Exercise description ▸ Please set down only the lines that run from the one containing "This is how" to the end of the listing below, exactly as written.
##### Exercise input
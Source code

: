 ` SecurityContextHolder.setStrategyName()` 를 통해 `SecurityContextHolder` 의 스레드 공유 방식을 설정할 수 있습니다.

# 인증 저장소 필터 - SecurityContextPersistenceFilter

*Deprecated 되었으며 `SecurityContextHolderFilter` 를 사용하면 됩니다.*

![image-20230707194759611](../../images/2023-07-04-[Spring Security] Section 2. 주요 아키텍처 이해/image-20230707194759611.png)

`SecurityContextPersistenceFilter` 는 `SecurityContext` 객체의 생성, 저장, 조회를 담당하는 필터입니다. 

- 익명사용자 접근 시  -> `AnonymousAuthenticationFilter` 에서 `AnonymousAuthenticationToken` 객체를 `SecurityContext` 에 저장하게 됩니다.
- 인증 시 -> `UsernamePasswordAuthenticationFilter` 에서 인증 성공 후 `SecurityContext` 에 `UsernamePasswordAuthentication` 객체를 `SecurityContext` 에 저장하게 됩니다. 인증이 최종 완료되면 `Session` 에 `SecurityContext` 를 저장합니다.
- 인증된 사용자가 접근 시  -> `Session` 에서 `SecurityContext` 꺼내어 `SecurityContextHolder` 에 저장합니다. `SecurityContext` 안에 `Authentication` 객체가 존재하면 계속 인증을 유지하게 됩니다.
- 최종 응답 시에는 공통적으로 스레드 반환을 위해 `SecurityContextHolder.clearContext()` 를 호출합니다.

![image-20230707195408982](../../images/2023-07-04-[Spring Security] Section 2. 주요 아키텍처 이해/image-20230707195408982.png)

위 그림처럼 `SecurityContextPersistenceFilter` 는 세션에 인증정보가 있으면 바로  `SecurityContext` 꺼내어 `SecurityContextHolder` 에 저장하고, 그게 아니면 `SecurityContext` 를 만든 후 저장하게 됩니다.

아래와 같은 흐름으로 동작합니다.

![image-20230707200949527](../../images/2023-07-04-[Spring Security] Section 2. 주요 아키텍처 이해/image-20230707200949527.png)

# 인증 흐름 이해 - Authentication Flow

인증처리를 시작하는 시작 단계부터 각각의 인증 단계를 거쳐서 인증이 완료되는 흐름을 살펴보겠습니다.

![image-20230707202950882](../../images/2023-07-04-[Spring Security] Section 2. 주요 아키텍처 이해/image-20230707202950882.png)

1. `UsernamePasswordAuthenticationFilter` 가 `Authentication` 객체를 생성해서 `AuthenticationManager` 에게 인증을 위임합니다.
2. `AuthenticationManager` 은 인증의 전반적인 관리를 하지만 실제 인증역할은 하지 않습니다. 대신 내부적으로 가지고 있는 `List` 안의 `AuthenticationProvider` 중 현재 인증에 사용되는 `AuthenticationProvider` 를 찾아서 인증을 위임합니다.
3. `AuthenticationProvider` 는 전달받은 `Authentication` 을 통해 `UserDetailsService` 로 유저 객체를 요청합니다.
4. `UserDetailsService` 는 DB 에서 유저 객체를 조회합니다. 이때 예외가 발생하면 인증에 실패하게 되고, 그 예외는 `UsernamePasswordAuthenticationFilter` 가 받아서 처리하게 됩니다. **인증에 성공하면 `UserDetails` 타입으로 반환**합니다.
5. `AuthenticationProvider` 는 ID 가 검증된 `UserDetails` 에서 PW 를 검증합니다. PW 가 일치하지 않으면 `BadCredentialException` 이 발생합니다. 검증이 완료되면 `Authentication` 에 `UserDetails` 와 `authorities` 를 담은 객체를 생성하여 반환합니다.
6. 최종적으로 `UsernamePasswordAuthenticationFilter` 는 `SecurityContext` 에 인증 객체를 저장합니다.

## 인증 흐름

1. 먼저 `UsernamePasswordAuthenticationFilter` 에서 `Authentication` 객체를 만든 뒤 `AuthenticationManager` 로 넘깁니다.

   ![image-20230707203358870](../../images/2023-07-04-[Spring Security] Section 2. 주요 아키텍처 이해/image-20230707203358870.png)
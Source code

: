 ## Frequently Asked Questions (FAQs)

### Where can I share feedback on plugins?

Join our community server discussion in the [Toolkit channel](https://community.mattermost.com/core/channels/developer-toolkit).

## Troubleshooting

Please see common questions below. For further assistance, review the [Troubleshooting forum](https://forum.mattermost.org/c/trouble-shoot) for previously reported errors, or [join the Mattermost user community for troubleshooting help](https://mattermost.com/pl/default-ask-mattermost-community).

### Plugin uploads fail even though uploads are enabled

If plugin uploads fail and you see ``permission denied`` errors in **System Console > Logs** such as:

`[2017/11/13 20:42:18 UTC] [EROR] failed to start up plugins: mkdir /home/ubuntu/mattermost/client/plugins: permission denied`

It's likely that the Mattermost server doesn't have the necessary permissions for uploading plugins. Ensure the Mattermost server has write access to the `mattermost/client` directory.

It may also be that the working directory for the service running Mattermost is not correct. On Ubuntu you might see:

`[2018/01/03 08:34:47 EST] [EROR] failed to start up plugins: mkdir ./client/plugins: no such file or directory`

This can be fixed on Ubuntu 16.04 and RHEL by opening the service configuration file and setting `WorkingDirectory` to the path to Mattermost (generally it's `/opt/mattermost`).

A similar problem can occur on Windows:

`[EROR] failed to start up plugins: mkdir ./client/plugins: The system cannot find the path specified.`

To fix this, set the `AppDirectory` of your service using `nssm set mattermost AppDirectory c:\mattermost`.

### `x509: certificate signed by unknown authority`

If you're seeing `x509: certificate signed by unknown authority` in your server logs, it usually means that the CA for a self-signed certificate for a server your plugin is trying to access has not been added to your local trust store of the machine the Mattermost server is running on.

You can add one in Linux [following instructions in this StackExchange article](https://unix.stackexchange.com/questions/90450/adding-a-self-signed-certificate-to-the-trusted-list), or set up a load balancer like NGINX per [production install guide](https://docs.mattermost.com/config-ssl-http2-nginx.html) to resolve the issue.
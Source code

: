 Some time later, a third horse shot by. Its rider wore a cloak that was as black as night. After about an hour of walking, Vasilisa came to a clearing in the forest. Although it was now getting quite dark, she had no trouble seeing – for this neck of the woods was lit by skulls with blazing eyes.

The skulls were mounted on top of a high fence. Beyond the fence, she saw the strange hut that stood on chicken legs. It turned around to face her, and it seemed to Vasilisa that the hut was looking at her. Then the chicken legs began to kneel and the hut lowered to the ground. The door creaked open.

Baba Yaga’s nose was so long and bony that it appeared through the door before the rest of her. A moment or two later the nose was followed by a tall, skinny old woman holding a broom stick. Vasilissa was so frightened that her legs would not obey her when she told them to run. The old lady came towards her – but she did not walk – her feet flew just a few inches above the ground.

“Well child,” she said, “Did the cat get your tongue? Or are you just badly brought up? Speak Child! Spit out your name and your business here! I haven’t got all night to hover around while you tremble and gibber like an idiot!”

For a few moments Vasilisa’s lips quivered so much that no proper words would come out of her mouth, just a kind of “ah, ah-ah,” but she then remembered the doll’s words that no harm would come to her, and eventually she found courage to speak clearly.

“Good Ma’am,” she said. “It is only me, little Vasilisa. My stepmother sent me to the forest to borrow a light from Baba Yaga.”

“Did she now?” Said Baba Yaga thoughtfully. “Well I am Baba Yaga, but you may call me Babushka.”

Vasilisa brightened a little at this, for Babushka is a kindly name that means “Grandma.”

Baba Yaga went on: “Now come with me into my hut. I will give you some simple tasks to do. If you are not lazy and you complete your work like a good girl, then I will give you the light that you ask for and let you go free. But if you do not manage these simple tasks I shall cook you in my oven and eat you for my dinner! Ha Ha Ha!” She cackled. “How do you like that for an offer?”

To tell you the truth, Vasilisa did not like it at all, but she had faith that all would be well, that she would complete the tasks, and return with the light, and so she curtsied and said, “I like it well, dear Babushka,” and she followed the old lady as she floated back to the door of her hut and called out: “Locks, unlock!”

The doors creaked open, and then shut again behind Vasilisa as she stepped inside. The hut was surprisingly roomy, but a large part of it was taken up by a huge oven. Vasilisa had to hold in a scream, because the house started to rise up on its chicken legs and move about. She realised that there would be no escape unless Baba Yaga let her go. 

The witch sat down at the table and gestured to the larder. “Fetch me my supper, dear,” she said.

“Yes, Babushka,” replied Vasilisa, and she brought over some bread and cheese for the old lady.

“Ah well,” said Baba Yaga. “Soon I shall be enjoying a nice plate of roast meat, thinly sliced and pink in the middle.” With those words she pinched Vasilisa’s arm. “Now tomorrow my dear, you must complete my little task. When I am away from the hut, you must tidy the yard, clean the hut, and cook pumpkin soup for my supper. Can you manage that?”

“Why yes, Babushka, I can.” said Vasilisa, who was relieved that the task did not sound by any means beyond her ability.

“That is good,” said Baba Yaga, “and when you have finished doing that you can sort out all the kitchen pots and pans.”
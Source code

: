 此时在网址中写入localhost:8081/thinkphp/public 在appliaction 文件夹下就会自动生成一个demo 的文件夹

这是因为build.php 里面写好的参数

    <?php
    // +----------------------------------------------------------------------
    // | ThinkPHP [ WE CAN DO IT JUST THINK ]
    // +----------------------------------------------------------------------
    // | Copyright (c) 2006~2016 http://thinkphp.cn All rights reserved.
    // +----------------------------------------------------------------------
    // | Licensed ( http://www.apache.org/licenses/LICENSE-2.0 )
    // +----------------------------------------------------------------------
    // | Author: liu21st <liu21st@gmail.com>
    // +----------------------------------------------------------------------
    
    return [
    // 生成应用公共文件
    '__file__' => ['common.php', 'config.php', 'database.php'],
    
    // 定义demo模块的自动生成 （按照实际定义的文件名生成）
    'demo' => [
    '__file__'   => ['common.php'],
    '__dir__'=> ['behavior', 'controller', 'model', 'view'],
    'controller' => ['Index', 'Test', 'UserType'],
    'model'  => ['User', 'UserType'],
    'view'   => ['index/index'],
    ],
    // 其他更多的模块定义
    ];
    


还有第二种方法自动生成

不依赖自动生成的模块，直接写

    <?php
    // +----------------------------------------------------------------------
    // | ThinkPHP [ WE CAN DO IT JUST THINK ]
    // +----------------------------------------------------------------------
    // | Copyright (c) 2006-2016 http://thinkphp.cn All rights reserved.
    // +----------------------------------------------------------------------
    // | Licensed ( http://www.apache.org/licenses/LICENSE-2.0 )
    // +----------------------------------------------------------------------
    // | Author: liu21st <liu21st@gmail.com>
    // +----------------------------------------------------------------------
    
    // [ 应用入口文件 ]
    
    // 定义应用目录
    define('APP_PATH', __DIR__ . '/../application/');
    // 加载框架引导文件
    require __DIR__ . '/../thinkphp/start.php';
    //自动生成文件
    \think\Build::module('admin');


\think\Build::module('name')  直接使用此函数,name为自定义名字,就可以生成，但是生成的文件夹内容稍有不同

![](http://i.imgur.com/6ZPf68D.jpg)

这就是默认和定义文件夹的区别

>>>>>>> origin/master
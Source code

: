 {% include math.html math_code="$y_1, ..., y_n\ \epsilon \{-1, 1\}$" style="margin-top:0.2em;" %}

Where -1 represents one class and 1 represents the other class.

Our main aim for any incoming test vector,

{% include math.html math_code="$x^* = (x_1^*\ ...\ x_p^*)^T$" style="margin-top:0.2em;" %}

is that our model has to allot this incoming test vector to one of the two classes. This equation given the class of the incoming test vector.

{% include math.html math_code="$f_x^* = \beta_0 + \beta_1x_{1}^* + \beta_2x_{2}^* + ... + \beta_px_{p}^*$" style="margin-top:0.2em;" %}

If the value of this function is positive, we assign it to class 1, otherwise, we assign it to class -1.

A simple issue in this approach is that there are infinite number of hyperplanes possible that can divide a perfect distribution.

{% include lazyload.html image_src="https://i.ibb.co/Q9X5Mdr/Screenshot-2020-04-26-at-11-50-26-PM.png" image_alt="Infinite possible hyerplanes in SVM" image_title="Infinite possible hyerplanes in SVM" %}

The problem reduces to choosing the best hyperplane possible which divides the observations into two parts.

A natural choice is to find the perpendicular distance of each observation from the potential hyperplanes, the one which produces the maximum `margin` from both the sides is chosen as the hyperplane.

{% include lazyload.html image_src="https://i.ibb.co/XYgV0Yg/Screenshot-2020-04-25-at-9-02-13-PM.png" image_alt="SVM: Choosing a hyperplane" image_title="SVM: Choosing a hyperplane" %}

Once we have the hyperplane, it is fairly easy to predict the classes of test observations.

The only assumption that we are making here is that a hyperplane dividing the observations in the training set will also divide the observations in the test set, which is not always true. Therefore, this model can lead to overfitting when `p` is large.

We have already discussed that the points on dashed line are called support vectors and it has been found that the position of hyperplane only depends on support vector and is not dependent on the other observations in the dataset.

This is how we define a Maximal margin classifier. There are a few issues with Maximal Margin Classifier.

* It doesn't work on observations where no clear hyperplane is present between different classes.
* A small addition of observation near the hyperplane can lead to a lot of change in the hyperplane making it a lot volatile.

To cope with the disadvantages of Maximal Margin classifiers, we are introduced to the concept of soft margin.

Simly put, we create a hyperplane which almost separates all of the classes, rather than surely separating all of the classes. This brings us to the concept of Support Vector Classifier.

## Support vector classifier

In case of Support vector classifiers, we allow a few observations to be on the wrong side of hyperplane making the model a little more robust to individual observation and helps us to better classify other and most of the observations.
##########
Output ▸
This is how we define a Maximal margin classifier. There are a few issues with Maximal Margin Classifier.

* It doesn't work on observations where no clear hyperplane is present between different classes.
* A small addition of observation near the hyperplane can lead to a lot of change in the hyperplane making it a lot volatile.

To cope with the disadvantages of Maximal Margin classifiers, we are introduced to the concept of soft margin.

Simly put, we create a hyperplane which almost separates all of the classes, rather than surely separating all of the classes. This brings us to the concept of Support Vector Classifier.

## Support vector classifier

In case of Support vector classifiers, we allow a few observations to be on the wrong side of hyperplane making the model a little more robust to individual observation and helps us to better classify other and most of the observations.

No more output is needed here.